Activity: Identify all lines of the data containing the string "mcolors" and copy them.

Data items
====================

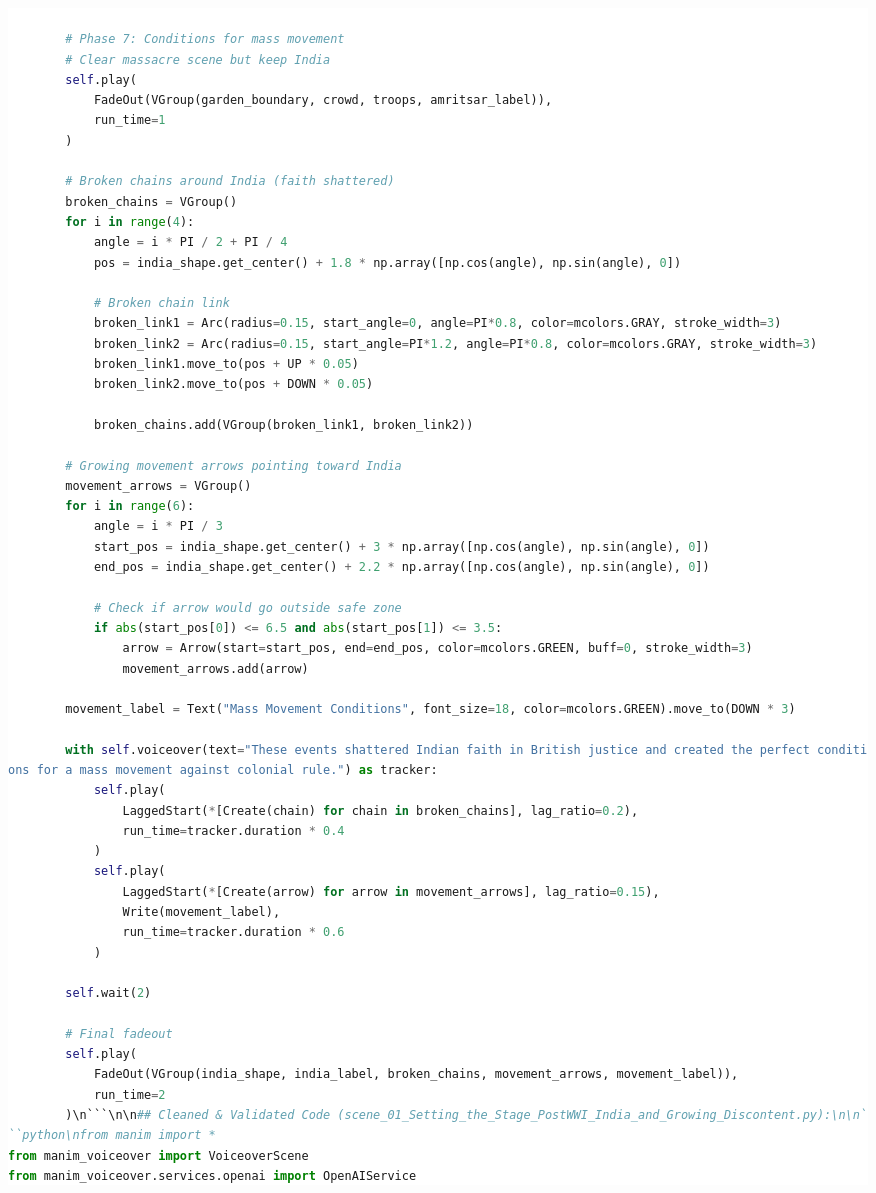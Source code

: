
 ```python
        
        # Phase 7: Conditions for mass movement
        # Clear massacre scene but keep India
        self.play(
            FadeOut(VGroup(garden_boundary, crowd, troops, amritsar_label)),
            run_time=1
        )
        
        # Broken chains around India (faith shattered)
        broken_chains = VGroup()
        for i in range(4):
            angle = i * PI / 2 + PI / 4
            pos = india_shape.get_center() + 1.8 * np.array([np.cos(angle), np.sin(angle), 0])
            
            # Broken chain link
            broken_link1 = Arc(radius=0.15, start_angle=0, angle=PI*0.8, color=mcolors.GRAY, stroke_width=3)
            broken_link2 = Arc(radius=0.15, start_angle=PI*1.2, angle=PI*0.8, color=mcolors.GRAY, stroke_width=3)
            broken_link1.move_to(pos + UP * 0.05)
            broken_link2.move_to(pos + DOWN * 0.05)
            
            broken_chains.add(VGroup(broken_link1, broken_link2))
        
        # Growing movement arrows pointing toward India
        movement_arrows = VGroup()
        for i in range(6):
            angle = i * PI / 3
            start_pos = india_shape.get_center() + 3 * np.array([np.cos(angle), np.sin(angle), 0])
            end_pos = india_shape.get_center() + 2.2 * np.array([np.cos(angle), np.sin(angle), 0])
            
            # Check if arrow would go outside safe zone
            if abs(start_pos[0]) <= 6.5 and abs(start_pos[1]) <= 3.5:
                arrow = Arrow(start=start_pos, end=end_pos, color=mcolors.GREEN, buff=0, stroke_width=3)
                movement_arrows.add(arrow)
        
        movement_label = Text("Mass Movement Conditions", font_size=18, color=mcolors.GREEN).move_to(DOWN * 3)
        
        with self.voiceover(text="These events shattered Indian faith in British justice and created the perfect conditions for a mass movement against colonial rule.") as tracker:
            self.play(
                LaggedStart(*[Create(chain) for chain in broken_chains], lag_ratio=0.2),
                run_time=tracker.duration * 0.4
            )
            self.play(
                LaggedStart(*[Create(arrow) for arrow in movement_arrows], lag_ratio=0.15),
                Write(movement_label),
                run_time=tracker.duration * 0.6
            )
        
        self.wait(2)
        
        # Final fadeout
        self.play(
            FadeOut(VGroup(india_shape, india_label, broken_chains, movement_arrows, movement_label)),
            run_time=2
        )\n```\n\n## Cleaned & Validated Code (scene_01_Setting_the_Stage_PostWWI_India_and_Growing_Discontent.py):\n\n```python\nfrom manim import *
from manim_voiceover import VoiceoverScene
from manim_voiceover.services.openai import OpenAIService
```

====================

The answer:
            broken_link1 = Arc(radius=0.15, start_angle=0, angle=PI*0.8, color=mcolors.GRAY, stroke_width=3)
            broken_link2 = Arc(radius=0.15, start_angle=PI*1.2, angle=PI*0.8, color=mcolors.GRAY, stroke_width=3)
                arrow = Arrow(start=start_pos, end=end_pos, color=mcolors.GREEN, buff=0, stroke_width=3)
        movement_label = Text("Mass Movement Conditions", font_size=18, color=mcolors.GREEN).move_to(DOWN * 3)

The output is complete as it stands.